MATERIAL FOR THIS EXERCISE below:

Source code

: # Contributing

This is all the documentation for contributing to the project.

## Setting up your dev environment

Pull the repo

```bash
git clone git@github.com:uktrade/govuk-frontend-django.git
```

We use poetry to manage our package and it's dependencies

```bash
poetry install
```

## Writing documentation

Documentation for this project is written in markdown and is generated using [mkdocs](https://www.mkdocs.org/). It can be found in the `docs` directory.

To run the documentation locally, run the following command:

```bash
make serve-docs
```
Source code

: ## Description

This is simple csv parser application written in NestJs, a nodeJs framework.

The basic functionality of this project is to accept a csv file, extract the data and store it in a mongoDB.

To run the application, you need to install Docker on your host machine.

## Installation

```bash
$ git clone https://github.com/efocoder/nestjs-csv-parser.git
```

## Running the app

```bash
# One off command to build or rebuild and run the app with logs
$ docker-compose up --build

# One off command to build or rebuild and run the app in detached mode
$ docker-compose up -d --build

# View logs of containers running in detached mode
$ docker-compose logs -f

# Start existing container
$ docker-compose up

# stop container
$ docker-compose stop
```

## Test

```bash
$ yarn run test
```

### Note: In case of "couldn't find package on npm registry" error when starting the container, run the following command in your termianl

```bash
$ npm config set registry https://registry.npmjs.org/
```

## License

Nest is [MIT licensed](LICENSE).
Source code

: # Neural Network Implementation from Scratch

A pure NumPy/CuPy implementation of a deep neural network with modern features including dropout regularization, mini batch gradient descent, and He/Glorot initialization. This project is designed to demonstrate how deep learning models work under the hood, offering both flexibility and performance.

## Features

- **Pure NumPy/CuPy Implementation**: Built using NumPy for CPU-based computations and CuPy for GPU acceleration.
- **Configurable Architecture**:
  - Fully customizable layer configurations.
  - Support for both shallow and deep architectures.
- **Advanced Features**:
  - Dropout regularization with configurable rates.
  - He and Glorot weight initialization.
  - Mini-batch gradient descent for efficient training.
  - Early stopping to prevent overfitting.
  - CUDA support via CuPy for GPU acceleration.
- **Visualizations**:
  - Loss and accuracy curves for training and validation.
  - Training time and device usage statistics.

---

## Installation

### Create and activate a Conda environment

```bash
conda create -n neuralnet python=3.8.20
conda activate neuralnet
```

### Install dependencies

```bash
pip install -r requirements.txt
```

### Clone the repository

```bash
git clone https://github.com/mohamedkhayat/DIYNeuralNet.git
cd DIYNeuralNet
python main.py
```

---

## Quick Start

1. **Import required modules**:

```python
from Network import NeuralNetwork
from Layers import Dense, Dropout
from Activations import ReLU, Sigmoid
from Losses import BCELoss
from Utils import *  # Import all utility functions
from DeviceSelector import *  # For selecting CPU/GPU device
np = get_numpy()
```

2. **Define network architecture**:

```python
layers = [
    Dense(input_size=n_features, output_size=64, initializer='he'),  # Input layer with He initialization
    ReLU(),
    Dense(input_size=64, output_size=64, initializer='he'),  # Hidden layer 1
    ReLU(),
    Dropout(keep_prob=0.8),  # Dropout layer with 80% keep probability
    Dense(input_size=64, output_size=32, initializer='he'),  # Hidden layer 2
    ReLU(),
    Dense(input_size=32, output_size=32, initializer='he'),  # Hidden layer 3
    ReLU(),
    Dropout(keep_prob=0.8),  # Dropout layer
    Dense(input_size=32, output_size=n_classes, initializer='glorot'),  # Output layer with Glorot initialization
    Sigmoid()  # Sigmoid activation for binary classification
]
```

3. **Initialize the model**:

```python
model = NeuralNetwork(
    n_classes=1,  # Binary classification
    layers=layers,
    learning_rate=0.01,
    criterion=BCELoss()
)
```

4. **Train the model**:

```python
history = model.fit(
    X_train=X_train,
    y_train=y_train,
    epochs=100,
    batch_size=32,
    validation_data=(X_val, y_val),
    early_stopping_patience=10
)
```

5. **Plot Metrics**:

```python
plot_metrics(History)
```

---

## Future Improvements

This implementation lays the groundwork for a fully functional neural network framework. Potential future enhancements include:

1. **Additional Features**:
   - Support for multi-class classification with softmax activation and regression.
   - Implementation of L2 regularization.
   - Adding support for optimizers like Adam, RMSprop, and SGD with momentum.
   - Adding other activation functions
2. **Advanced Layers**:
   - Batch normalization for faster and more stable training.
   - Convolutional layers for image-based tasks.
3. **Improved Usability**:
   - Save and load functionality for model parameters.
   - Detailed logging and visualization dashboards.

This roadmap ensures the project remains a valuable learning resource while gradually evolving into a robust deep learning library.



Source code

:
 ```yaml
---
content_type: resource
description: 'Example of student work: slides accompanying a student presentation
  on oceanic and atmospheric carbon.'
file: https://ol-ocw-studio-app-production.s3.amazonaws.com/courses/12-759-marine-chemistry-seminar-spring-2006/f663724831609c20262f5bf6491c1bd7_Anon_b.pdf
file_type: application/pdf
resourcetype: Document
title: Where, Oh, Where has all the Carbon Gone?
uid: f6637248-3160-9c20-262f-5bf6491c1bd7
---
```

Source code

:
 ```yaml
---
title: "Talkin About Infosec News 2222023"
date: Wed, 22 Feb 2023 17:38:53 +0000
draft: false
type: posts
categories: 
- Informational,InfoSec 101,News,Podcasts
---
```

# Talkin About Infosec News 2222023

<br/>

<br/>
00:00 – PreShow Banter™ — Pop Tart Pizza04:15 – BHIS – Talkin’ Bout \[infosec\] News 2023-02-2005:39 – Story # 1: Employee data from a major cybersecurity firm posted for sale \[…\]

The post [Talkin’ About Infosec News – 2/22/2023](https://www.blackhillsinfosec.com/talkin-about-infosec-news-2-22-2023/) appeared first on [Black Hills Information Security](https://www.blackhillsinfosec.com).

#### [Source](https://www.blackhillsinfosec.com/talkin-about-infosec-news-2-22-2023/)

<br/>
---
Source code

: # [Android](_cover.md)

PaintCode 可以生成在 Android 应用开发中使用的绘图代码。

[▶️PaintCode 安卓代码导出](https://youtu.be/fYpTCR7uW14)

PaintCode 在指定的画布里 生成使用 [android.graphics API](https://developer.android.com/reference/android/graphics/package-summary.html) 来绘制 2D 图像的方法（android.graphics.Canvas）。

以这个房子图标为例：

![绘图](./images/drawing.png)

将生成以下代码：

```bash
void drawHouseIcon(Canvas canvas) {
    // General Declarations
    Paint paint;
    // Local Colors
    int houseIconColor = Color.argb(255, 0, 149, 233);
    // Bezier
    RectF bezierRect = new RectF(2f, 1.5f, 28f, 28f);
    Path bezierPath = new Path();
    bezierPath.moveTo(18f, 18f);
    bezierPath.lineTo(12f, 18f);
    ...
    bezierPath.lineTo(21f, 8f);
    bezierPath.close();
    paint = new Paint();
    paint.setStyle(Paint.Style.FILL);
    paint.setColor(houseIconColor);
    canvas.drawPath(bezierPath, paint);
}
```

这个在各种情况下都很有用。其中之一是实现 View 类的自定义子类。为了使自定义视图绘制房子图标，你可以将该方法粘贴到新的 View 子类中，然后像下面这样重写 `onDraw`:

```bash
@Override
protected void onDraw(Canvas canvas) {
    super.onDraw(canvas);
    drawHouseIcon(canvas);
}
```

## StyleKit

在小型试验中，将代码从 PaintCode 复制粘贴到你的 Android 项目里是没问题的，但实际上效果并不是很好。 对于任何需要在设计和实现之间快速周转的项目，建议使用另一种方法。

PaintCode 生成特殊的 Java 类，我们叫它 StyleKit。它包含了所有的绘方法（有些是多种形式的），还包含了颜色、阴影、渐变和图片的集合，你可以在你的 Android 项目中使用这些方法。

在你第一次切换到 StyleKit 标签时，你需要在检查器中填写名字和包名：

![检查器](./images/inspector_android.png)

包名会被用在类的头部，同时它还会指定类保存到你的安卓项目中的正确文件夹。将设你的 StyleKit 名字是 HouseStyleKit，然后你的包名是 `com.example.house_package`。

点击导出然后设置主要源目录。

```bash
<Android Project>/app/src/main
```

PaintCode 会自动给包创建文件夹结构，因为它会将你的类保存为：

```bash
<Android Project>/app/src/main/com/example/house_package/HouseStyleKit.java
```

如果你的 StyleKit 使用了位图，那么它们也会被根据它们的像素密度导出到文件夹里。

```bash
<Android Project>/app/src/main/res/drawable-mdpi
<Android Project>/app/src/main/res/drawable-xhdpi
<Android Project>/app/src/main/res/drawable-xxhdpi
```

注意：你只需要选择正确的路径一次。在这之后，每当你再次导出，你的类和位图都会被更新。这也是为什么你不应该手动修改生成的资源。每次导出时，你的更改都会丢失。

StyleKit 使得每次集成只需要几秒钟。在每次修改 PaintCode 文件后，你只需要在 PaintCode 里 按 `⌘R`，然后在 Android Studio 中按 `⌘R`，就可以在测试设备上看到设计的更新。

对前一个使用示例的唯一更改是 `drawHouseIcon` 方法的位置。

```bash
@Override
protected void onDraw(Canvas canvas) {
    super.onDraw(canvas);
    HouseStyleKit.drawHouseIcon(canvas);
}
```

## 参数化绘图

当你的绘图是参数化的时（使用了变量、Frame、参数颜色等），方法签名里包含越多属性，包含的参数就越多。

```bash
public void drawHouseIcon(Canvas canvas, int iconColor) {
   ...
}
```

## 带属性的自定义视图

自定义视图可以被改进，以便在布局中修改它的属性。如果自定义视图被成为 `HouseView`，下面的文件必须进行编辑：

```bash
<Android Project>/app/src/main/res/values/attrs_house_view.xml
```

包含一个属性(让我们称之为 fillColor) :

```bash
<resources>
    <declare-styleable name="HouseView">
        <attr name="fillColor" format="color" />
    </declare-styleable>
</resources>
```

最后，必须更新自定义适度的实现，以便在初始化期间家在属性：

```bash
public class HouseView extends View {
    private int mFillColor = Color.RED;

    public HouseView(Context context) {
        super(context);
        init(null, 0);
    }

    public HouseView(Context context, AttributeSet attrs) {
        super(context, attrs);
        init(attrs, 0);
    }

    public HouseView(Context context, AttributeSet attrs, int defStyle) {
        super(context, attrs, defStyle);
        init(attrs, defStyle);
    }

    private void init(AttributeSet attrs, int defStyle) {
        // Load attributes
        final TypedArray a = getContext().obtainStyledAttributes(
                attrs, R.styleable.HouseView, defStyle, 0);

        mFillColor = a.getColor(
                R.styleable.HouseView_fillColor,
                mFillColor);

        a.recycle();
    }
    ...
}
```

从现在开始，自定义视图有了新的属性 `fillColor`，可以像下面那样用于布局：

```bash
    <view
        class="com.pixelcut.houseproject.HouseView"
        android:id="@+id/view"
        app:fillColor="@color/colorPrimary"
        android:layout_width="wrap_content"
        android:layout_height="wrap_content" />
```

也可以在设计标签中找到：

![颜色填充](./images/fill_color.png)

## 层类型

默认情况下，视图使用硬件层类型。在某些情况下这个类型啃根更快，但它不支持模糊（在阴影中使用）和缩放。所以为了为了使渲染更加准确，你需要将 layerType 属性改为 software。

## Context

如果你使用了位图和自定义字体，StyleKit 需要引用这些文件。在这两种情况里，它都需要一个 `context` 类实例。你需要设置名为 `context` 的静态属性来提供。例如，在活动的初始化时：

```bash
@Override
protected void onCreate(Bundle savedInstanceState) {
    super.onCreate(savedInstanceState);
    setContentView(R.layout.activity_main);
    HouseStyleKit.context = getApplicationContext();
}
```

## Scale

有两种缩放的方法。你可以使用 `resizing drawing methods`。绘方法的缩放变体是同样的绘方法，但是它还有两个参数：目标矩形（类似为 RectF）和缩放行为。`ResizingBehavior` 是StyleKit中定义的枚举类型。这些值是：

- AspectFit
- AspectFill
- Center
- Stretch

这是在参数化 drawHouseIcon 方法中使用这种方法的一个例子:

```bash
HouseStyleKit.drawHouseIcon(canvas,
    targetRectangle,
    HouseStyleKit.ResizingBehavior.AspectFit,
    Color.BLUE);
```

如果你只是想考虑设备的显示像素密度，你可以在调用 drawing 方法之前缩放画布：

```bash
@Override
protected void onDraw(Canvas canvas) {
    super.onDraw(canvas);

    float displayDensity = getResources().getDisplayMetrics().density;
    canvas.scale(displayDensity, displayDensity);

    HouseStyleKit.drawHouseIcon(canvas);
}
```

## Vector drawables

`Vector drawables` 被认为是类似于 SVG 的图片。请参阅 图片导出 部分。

End of MATERIAL FOR THIS EXERCISE.

*WHAT THE TASK ASKS*:
What is the number of lines in the records that hold "functionality"? Give the number by itself.

*TASK RESPONSE*:
2